The real active voice, indicative mode, present tense, first person, singular number, of the verb to eat, is _am eating_. The expression _I eat_, signifies _I am accustomed to eat_. So, if we consider the common form of the active voice throughout its entire conjugation, we discover that many of its forms are limited to special uses.
Throughout the conjugation of the verb the auxiliaries are predicants, but these auxiliaries, to the extent that they are modified for mode, tense, number, and person, contain adverbial and connective elements.
In like manner many of the lexical elements of the English language contain more than one part of speech: _To ascend_ is _to go up_; _to descend_ is _to go down_; and _to depart_ is _to go from_.
Thus it is seen that the English language is also synthetic in that its parts of speech are not completely differentiated. The English, then, differs in this respect from an Indian language only in degree.
In most Indian tongues no pure predicant has been differentiated, but in some the verb _to be_, or predicant, has been slightly developed, chiefly to affirm, existence in a place.
It will thus be seen that by the criterion of organization Indian tongues are of very low grade.
It need but to be affirmed that by the criterion of sematologic content Indian languages are of a very low grade. Therefore the frequently-expressed opinion that the languages of barbaric peoples have a more highly organized grammatic structure than the languages of civilized peoples has its complete refutation.
It is worthy of remark that all paradigmatic inflection in a civilized tongue is a relic of its barbaric condition. When the parts of speech are fully differentiated and the process of placement fully specialized, so that the order of words in sentences has its full significance, no useful purpose is subserved by inflection.
Economy in speech is the force by which its development has been accomplished, and it divides itself properly into economy of utterance and economy of thought. Economy of utterance has had to do with the phonic const.i.tution of words; economy of thought has developed the sentence.
All paradigmatic inflection requires unnecessary thought. In the clause _if he was here_, _if_ fully expresses the subjunctive condition, and it is quite unnecessary to express it a second time by using another form of the verb _to be_. And so the people who are using the English language are deciding, for the subjunctive form is rapidly becoming obsolete with the long list of paradigmatic forms which have disappeared.
Every time the p.r.o.noun _he_, _she_, or _it_ is used it is necessary to think of the s.e.x of its antecedent, though in its use there is no reason why s.e.x should be expressed, say, one time in ten thousand. If one p.r.o.noun non-expressive of gender were used instead of the three, with three gender adjectives, then in nine thousand nine hundred and ninety-nine cases the speaker would be relieved of the necessity of an unnecessary thought, and in the one case an adjective would fully express it.

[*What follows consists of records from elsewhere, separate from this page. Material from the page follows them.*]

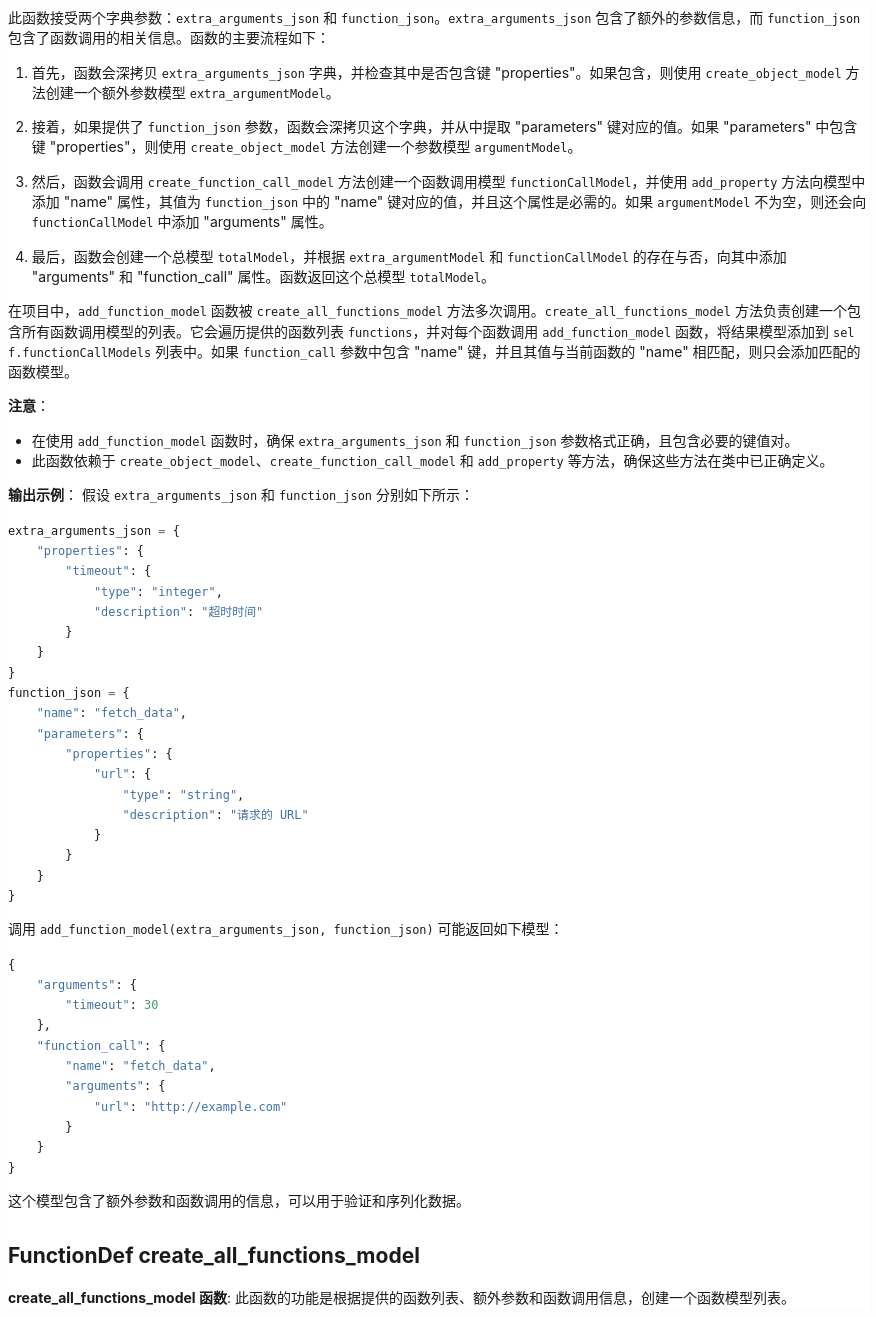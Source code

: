 此函数接受两个字典参数：`extra_arguments_json` 和 `function_json`。`extra_arguments_json` 包含了额外的参数信息，而 `function_json` 包含了函数调用的相关信息。函数的主要流程如下：

1. 首先，函数会深拷贝 `extra_arguments_json` 字典，并检查其中是否包含键 "properties"。如果包含，则使用 `create_object_model` 方法创建一个额外参数模型 `extra_argumentModel`。

2. 接着，如果提供了 `function_json` 参数，函数会深拷贝这个字典，并从中提取 "parameters" 键对应的值。如果 "parameters" 中包含键 "properties"，则使用 `create_object_model` 方法创建一个参数模型 `argumentModel`。

3. 然后，函数会调用 `create_function_call_model` 方法创建一个函数调用模型 `functionCallModel`，并使用 `add_property` 方法向模型中添加 "name" 属性，其值为 `function_json` 中的 "name" 键对应的值，并且这个属性是必需的。如果 `argumentModel` 不为空，则还会向 `functionCallModel` 中添加 "arguments" 属性。

4. 最后，函数会创建一个总模型 `totalModel`，并根据 `extra_argumentModel` 和 `functionCallModel` 的存在与否，向其中添加 "arguments" 和 "function_call" 属性。函数返回这个总模型 `totalModel`。

在项目中，`add_function_model` 函数被 `create_all_functions_model` 方法多次调用。`create_all_functions_model` 方法负责创建一个包含所有函数调用模型的列表。它会遍历提供的函数列表 `functions`，并对每个函数调用 `add_function_model` 函数，将结果模型添加到 `self.functionCallModels` 列表中。如果 `function_call` 参数中包含 "name" 键，并且其值与当前函数的 "name" 相匹配，则只会添加匹配的函数模型。

**注意**：
- 在使用 `add_function_model` 函数时，确保 `extra_arguments_json` 和 `function_json` 参数格式正确，且包含必要的键值对。
- 此函数依赖于 `create_object_model`、`create_function_call_model` 和 `add_property` 等方法，确保这些方法在类中已正确定义。

**输出示例**：
假设 `extra_arguments_json` 和 `function_json` 分别如下所示：
```python
extra_arguments_json = {
    "properties": {
        "timeout": {
            "type": "integer",
            "description": "超时时间"
        }
    }
}
function_json = {
    "name": "fetch_data",
    "parameters": {
        "properties": {
            "url": {
                "type": "string",
                "description": "请求的 URL"
            }
        }
    }
}
```
调用 `add_function_model(extra_arguments_json, function_json)` 可能返回如下模型：
```python
{
    "arguments": {
        "timeout": 30
    },
    "function_call": {
        "name": "fetch_data",
        "arguments": {
            "url": "http://example.com"
        }
    }
}
```
这个模型包含了额外参数和函数调用的信息，可以用于验证和序列化数据。
## FunctionDef create_all_functions_model
**create_all_functions_model 函数**: 此函数的功能是根据提供的函数列表、额外参数和函数调用信息，创建一个函数模型列表。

But when these inflections are greatly multiplied, as they are in the Indian languages, alike with the Greek and Latin, the speaker is compelled in the choice of a word to express his idea to think of a multiplicity of things which have no connection with that which he wishes to express.
A _Ponka_ Indian, in saying that a man killed a rabbit, would have to say the man, he, one, animate, standing, in the nominative case, purposely killed, by shooting an arrow, the rabbit, he, the one, animate, sitting, in the objective case; for the form of a verb to kill would have to be selected, and the verb changes its form by inflection and incorporated particles to denote person, number, and gender as animate or inanimate, and gender as standing, sitting, or lying, and case; and the form of the verb would also express whether the killing was done accidentally or purposely, and whether it was by shooting or by some other process, and, if by shooting, whether by bow and arrow, or with a gun; and the form of the verb would in like manner have to express all of these things relating to the object; that is, the person, number, gender, and case of the object; and from the multiplicity of paradigmatic forms of the verb to kill this particular one would have to be selected. Perhaps one time in a million it would be the purpose to express all of these particulars, and in that case the Indian would have the whole expression in one compact word, but in the nine hundred and ninety-nine thousand nine hundred and ninety-nine cases all of these particulars would have to be thought of in the selection of the form of the verb, when no valuable purpose would be accomplished thereby.
In the development of the English, as well as the French and German, linguistic evolution has not been in vain.
Judged by these criteria, the English stands alone in the highest rank; but as a written language, in the way in which its alphabet is used, the English has but emerged from a barbaric condition.